"""

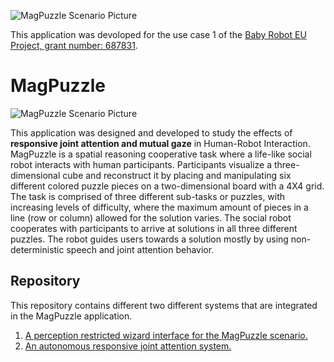 ![MagPuzzle Scenario Picture](logoBabyRobot.png)

This application was devoloped for the use case 1 of the [Baby Robot EU Project, grant number: 687831](http://babyrobot.eu/).

# MagPuzzle
![MagPuzzle Scenario Picture](scenario.png)

This application was designed and developed to study the effects of **responsive joint attention and mutual gaze** in Human-Robot Interaction. MagPuzzle is a spatial reasoning cooperative task where a life-like social robot interacts with human participants. Participants visualize a three-dimensional cube and reconstruct it by placing and manipulating six different colored puzzle pieces on a two-dimensional board with a 4X4 grid. The task is comprised of three different sub-tasks or puzzles, with increasing levels of difficulty, where the maximum amount of pieces in a line (row or column) allowed for the solution varies. The social robot cooperates with participants to arrive at solutions in all three different puzzles. The robot guides users towards a solution mostly by using non-deterministic speech and joint attention behavior.

## Repository
This repository contains different two different systems that are integrated in the MagPuzzle application.
1. [A perception restricted wizard interface for the MagPuzzle scenario.](Wizard.md)
2. [An autonomous responsive joint attention system.](ResponsiveGaze.md)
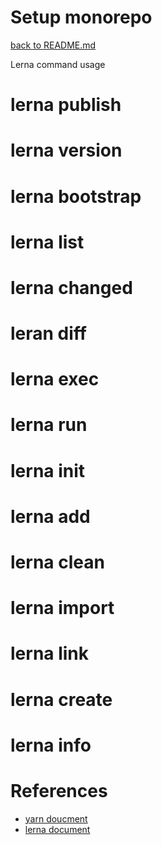 # Setup monorepo

[back to README.md](../README.md)

Lerna command usage

# lerna publish

# lerna version

# lerna bootstrap

# lerna list

# lerna changed

# leran diff

# lerna exec

# lerna run

# lerna init

# lerna add

# lerna clean

# lerna import

# lerna link

# lerna create

# lerna info

# References

- [yarn doucment](https://classic.yarnpkg.com/lang/en/docs/workspaces/)
- [lerna document](https://github.com/lerna/lerna)

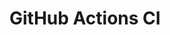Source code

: # GitHub Actions CI






























































































































































































































































































































































































































































































































































































































































































































































































































































































































































































































































































































































































































































































































































































































































































































































































































































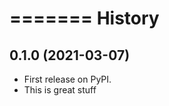 =======
History
=======

0.1.0 (2021-03-07)
------------------

* First release on PyPI.
* This is great stuff
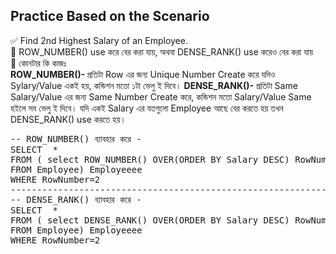 ##                         Practice Based on the Scenario

✅  Find 2nd Highest Salary of an Employee. <br> 
💠 ROW_NUMBER() use করে বের করা যায়, অথবা DENSE_RANK() use করেও বের করা যায় <br> 
💠 কোনটার কি কাজঃ <br> <b>ROW_NUMBER()- </b> প্রতিটা Row এর জন্য Unique Number Create করে যদিও Sylary/Value একই হয়, কন্ডিশন মতো ১টা ভেলু ই দিবে।  <b>DENSE_RANK()-</b> প্রতিটা Same Salary/Value এর জন্য Same Number Create করে, কন্ডিশন মতো Salary/Value Same হইলে সব ভেলু ই দিবে। যদি একই Salary এর যতগুলো Employee আছে বের করতে হয় তখন DENSE_RANK() use করতে হয়। 
<pre>
-- ROW_NUMBER() ব্যাবহার করে -  
SELECT  *
FROM ( select ROW_NUMBER() OVER(ORDER BY Salary DESC) RowNumber, salary 
FROM Employee) Employeeee
WHERE RowNumber=2
---------------------------------------------------------------------------------
-- DENSE_RANK() ব্যাবহার করে - 
SELECT  *
FROM ( select DENSE_RANK() OVER(ORDER BY Salary DESC) RowNumber, salary 
FROM Employee) Employeeee
WHERE RowNumber=2

</pre>
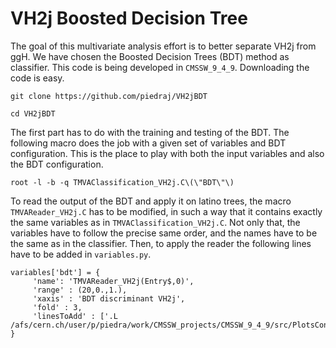 # VH2j Boosted Decision Tree

The goal of this multivariate analysis effort is to better separate VH2j from ggH. We have chosen the Boosted Decision Trees (BDT) method as classifier. This code is being developed in `CMSSW_9_4_9`. Downloading the code is easy.

    git clone https://github.com/piedraj/VH2jBDT

    cd VH2jBDT

The first part has to do with the training and testing of the BDT. The following macro does the job with a given set of variables and BDT configuration. This is the place to play with both the input variables and also the BDT configuration.

    root -l -b -q TMVAClassification_VH2j.C\(\"BDT\"\)

To read the output of the BDT and apply it on latino trees, the macro `TMVAReader_VH2j.C` has to be modified, in such a way that it contains exactly the same variables as in `TMVAClassification_VH2j.C`. Not only that, the variables have to follow the precise same order, and the names have to be the same as in the classifier. Then, to apply the reader the following lines have to be added in `variables.py`.

    variables['bdt'] = {
         'name': 'TMVAReader_VH2j(Entry$,0)',
         'range' : (20,0.,1.),
         'xaxis' : 'BDT discriminant VH2j',
         'fold' : 3,
         'linesToAdd' : ['.L /afs/cern.ch/user/p/piedra/work/CMSSW_projects/CMSSW_9_4_9/src/PlotsConfigurations/Configurations/VH2j/Full2017/VH2jBDT/TMVAReader_VH2j.C+']
    }
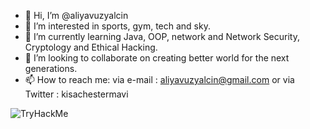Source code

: - 👋 Hi, I’m @aliyavuzyalcin
- 👀 I’m interested in sports, gym, tech and sky.
- 🌱 I’m currently learning Java, OOP, network and Network Security, Cryptology and Ethical Hacking.
- 💞️ I’m looking to collaborate on creating better world for the next generations.
- 📫 How to reach me: via e-mail : aliyavuzyalcin@gmail.com or via Twitter : kisachestermavi

<img src="https://tryhackme-badges.s3.amazonaws.com/Tonyukuk.png" alt="TryHackMe">


<!---
aliyavuzyalcin/aliyavuzyalcin is a ✨ special ✨ repository because its `README.md` (this file) appears on your GitHub profile.
You can click the Preview link to take a look at your changes.
--->
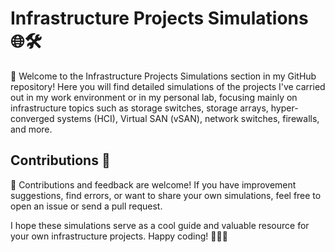 # Infrastructure Projects Simulations 🌐🛠️

🚀 Welcome to the Infrastructure Projects Simulations section in my GitHub repository! Here you will find detailed simulations of the projects I've carried out in my work environment or in my personal lab, focusing mainly on infrastructure topics such as storage switches, storage arrays, hyper-converged systems (HCI), Virtual SAN (vSAN), network switches, firewalls, and more.

## Contributions 🤝

🎉 Contributions and feedback are welcome! If you have improvement suggestions, find errors, or want to share your own simulations, feel free to open an issue or send a pull request.

I hope these simulations serve as a cool guide and valuable resource for your own infrastructure projects. Happy coding! 🚀👨‍💻
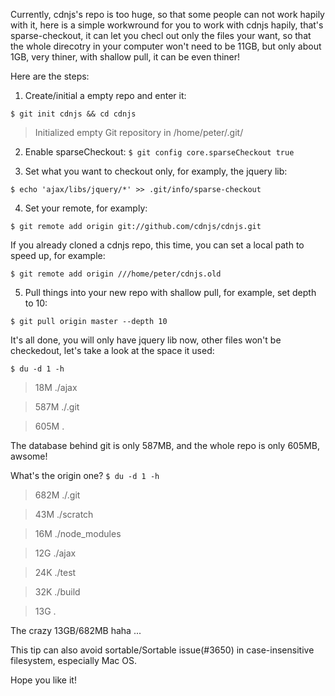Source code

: Currently, cdnjs's repo is too huge, so that some people can not work hapily with it, here is a simple workwround for you to work with cdnjs hapily, that's sparse-checkout, it can let you checl out only the files your want, so that the whole direcotry in your computer won't need to be 11GB, but only about 1GB, very thiner, with shallow pull, it can be even thiner!

Here are the steps:

1. Create/initial a empty repo and enter it:

`$ git init cdnjs && cd cdnjs`

> Initialized empty Git repository in /home/peter/.git/

2. Enable sparseCheckout: `$ git config core.sparseCheckout true`

3. Set what you want to checkout only, for examply, the jquery lib:

`$ echo 'ajax/libs/jquery/*' >> .git/info/sparse-checkout`

4. Set your remote, for examply:

`$ git remote add origin git://github.com/cdnjs/cdnjs.git`

If you already cloned a cdnjs repo, this time, you can set a local path to speed up, for example:

`$ git remote add origin ///home/peter/cdnjs.old`

5. Pull things into your new repo with shallow pull, for example, set depth to 10:

`$ git pull origin master --depth 10`

It's all done, you will only have jquery lib now, other files won't be checkedout, let's take a look at the space it used:

`$ du -d 1 -h`
> 18M     ./ajax

> 587M    ./.git

> 605M    .


The database behind git is only 587MB, and the whole repo is only 605MB, awsome!

What's the origin one?
`$ du -d 1 -h`
> 682M    ./.git

> 43M     ./scratch

> 16M     ./node_modules

> 12G     ./ajax

> 24K     ./test

> 32K     ./build

> 13G     .

The crazy 13GB/682MB haha ...

This tip can also avoid sortable/Sortable issue(#3650) in case-insensitive filesystem, especially Mac OS.

Hope you like it!
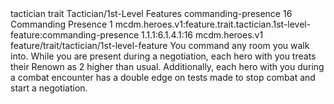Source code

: <ability>
  <metadata>
    <class>tactician</class>
    <feature_type>trait</feature_type>
    <file_dpath>Tactician/1st-Level Features</file_dpath>
    <item_id>commanding-presence</item_id>
    <item_index>16</item_index>
    <item_name>Commanding Presence</item_name>
    <level>1</level>
    <scc>mcdm.heroes.v1:feature.trait.tactician.1st-level-feature:commanding-presence</scc>
    <scdc>1.1.1:6.1.4.1:16</scdc>
    <source>mcdm.heroes.v1</source>
    <type>feature/trait/tactician/1st-level-feature</type>
  </metadata>
  <effects>
    <effect type="mundane">You command any room you walk into. While you are present during a negotiation, each hero with you treats their Renown as 2 higher than usual. Additionally, each hero with you during a combat encounter has a double edge on tests made to stop combat and start a negotiation.</effect>
  </effects>
</ability>
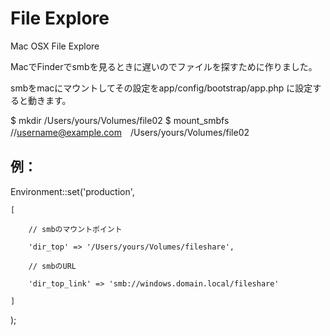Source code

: File Explore
=========

Mac OSX File Explore

MacでFinderでsmbを見るときに遅いのでファイルを探すために作りました。

smbをmacにマウントしてその設定をapp/config/bootstrap/app.php
に設定すると動きます。

$ mkdir /Users/yours/Volumes/file02
$ mount_smbfs //username@example.com　/Users/yours/Volumes/file02

例：
--------

Environment::set('production',

    [

        // smbのマウントポイント

        'dir_top' => '/Users/yours/Volumes/fileshare',

        // smbのURL

        'dir_top_link' => 'smb://windows.domain.local/fileshare'

    ]

);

"""

--- Task directions ---
Where a line of the records includes "bootstrap", copy it.

--- Response area ---
# lerna bootstrap
smbをmacにマウントしてその設定をapp/config/bootstrap/app.php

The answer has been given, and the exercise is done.